* **Aim of the task**: Any images in the records should be skipped; transcribe the rest exactly.

--- START ---

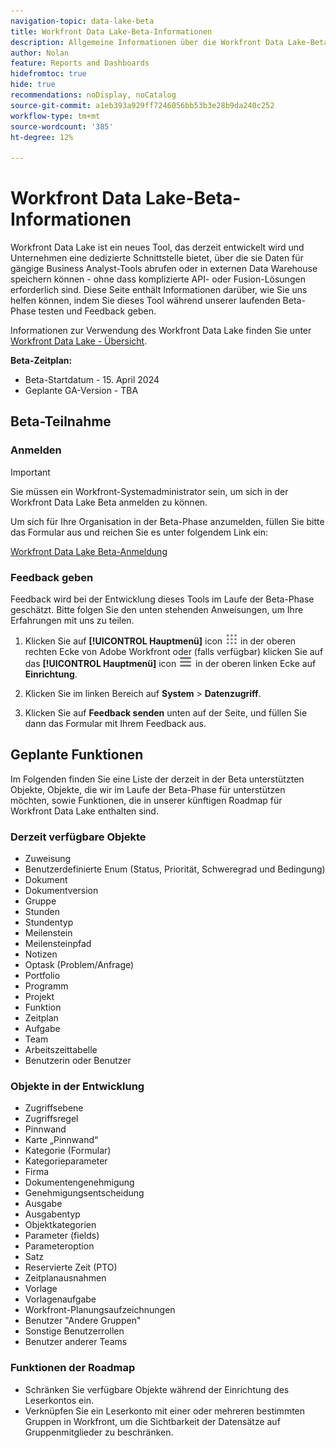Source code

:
 ```yaml
---
navigation-topic: data-lake-beta
title: Workfront Data Lake-Beta-Informationen
description: Allgemeine Informationen über die Workfront Data Lake-Beta
author: Nolan
feature: Reports and Dashboards
hidefromtoc: true
hide: true
recommendations: noDisplay, noCatalog
source-git-commit: a1eb393a929ff7246056bb53b3e28b9da240c252
workflow-type: tm+mt
source-wordcount: '385'
ht-degree: 12%

---
```


# Workfront Data Lake-Beta-Informationen

Workfront Data Lake ist ein neues Tool, das derzeit entwickelt wird und Unternehmen eine dedizierte Schnittstelle bietet, über die sie Daten für gängige Business Analyst-Tools abrufen oder in externen Data Warehouse speichern können - ohne dass komplizierte API- oder Fusion-Lösungen erforderlich sind. Diese Seite enthält Informationen darüber, wie Sie uns helfen können, indem Sie dieses Tool während unserer laufenden Beta-Phase testen und Feedback geben.

Informationen zur Verwendung des Workfront Data Lake finden Sie unter [Workfront Data Lake - Übersicht](/help/quicksilver/reports-and-dashboards/data-lake/data-lake-overview.md).

**Beta-Zeitplan:**

* Beta-Startdatum - 15. April 2024
* Geplante GA-Version - TBA

## Beta-Teilnahme

### Anmelden

>[!IMPORTANT]
>
>Sie müssen ein Workfront-Systemadministrator sein, um sich in der Workfront Data Lake Beta anmelden zu können.

Um sich für Ihre Organisation in der Beta-Phase anzumelden, füllen Sie bitte das Formular aus und reichen Sie es unter folgendem Link ein:

[Workfront Data Lake Beta-Anmeldung](https://adobe.ly/workfrontdatalake)

### Feedback geben

Feedback wird bei der Entwicklung dieses Tools im Laufe der Beta-Phase geschätzt. Bitte folgen Sie den unten stehenden Anweisungen, um Ihre Erfahrungen mit uns zu teilen.

1. Klicken Sie auf **[!UICONTROL Hauptmenü]** icon ![Hauptmenü](/help/_includes/assets/main-menu-icon.png) in der oberen rechten Ecke von Adobe Workfront oder (falls verfügbar) klicken Sie auf das **[!UICONTROL Hauptmenü]** icon ![Hauptmenü](/help/_includes/assets/main-menu-icon-left-nav.png) in der oberen linken Ecke auf **Einrichtung**.

1. Klicken Sie im linken Bereich auf **System** > **Datenzugriff**.

1. Klicken Sie auf **Feedback senden** unten auf der Seite, und füllen Sie dann das Formular mit Ihrem Feedback aus.

## Geplante Funktionen

Im Folgenden finden Sie eine Liste der derzeit in der Beta unterstützten Objekte, Objekte, die wir im Laufe der Beta-Phase für unterstützen möchten, sowie Funktionen, die in unserer künftigen Roadmap für Workfront Data Lake enthalten sind.

### Derzeit verfügbare Objekte

* Zuweisung
* Benutzerdefinierte Enum (Status, Priorität, Schweregrad und Bedingung)
* Dokument
* Dokumentversion
* Gruppe
* Stunden
* Stundentyp
* Meilenstein
* Meilensteinpfad
* Notizen
* Optask (Problem/Anfrage)
* Portfolio
* Programm
* Projekt
* Funktion
* Zeitplan
* Aufgabe
* Team
* Arbeitszeittabelle
* Benutzerin oder Benutzer

### Objekte in der Entwicklung

* Zugriffsebene
* Zugriffsregel
* Pinnwand
* Karte „Pinnwand“
* Kategorie (Formular)
* Kategorieparameter
* Firma
* Dokumentengenehmigung
* Genehmigungsentscheidung
* Ausgabe
* Ausgabentyp
* Objektkategorien
* Parameter (fields)
* Parameteroption
* Satz
* Reservierte Zeit (PTO)
* Zeitplanausnahmen
* Vorlage
* Vorlagenaufgabe
* Workfront-Planungsaufzeichnungen
* Benutzer &quot;Andere Gruppen&quot;
* Sonstige Benutzerrollen
* Benutzer anderer Teams

### Funktionen der Roadmap

* Schränken Sie verfügbare Objekte während der Einrichtung des Leserkontos ein.
* Verknüpfen Sie ein Leserkonto mit einer oder mehreren bestimmten Gruppen in Workfront, um die Sichtbarkeit der Datensätze auf Gruppenmitglieder zu beschränken.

--- END ---

* **Answer box**:
Source code

:
 ```yaml
---
navigation-topic: data-lake-beta
title: Workfront Data Lake-Beta-Informationen
description: Allgemeine Informationen über die Workfront Data Lake-Beta
author: Nolan
feature: Reports and Dashboards
hidefromtoc: true
hide: true
recommendations: noDisplay, noCatalog
source-git-commit: a1eb393a929ff7246056bb53b3e28b9da240c252
workflow-type: tm+mt
source-wordcount: '385'
ht-degree: 12%

---
```


# Workfront Data Lake-Beta-Informationen

Workfront Data Lake ist ein neues Tool, das derzeit entwickelt wird und Unternehmen eine dedizierte Schnittstelle bietet, über die sie Daten für gängige Business Analyst-Tools abrufen oder in externen Data Warehouse speichern können - ohne dass komplizierte API- oder Fusion-Lösungen erforderlich sind. Diese Seite enthält Informationen darüber, wie Sie uns helfen können, indem Sie dieses Tool während unserer laufenden Beta-Phase testen und Feedback geben.

Informationen zur Verwendung des Workfront Data Lake finden Sie unter [Workfront Data Lake - Übersicht](/help/quicksilver/reports-and-dashboards/data-lake/data-lake-overview.md).

**Beta-Zeitplan:**

* Beta-Startdatum - 15. April 2024
* Geplante GA-Version - TBA

## Beta-Teilnahme

### Anmelden

>[!IMPORTANT]
>
>Sie müssen ein Workfront-Systemadministrator sein, um sich in der Workfront Data Lake Beta anmelden zu können.

Um sich für Ihre Organisation in der Beta-Phase anzumelden, füllen Sie bitte das Formular aus und reichen Sie es unter folgendem Link ein:

[Workfront Data Lake Beta-Anmeldung](https://adobe.ly/workfrontdatalake)

### Feedback geben

Feedback wird bei der Entwicklung dieses Tools im Laufe der Beta-Phase geschätzt. Bitte folgen Sie den unten stehenden Anweisungen, um Ihre Erfahrungen mit uns zu teilen.

1. Klicken Sie auf **[!UICONTROL Hauptmenü]** icon ![Hauptmenü](/help/_includes/assets/main-menu-icon.png) in der oberen rechten Ecke von Adobe Workfront oder (falls verfügbar) klicken Sie auf das **[!UICONTROL Hauptmenü]** icon ![Hauptmenü](/help/_includes/assets/main-menu-icon-left-nav.png) in der oberen linken Ecke auf **Einrichtung**.

1. Klicken Sie im linken Bereich auf **System** > **Datenzugriff**.

1. Klicken Sie auf **Feedback senden** unten auf der Seite, und füllen Sie dann das Formular mit Ihrem Feedback aus.

## Geplante Funktionen

Im Folgenden finden Sie eine Liste der derzeit in der Beta unterstützten Objekte, Objekte, die wir im Laufe der Beta-Phase für unterstützen möchten, sowie Funktionen, die in unserer künftigen Roadmap für Workfront Data Lake enthalten sind.

### Derzeit verfügbare Objekte

* Zuweisung
* Benutzerdefinierte Enum (Status, Priorität, Schweregrad und Bedingung)
* Dokument
* Dokumentversion
* Gruppe
* Stunden
* Stundentyp
* Meilenstein
* Meilensteinpfad
* Notizen
* Optask (Problem/Anfrage)
* Portfolio
* Programm
* Projekt
* Funktion
* Zeitplan
* Aufgabe
* Team
* Arbeitszeittabelle
* Benutzerin oder Benutzer

### Objekte in der Entwicklung

* Zugriffsebene
* Zugriffsregel
* Pinnwand
* Karte „Pinnwand“
* Kategorie (Formular)
* Kategorieparameter
* Firma
* Dokumentengenehmigung
* Genehmigungsentscheidung
* Ausgabe
* Ausgabentyp
* Objektkategorien
* Parameter (fields)
* Parameteroption
* Satz
* Reservierte Zeit (PTO)
* Zeitplanausnahmen
* Vorlage
* Vorlagenaufgabe
* Workfront-Planungsaufzeichnungen
* Benutzer &quot;Andere Gruppen&quot;
* Sonstige Benutzerrollen
* Benutzer anderer Teams

### Funktionen der Roadmap

* Schränken Sie verfügbare Objekte während der Einrichtung des Leserkontos ein.
* Verknüpfen Sie ein Leserkonto mit einer oder mehreren bestimmten Gruppen in Workfront, um die Sichtbarkeit der Datensätze auf Gruppenmitglieder zu beschränken.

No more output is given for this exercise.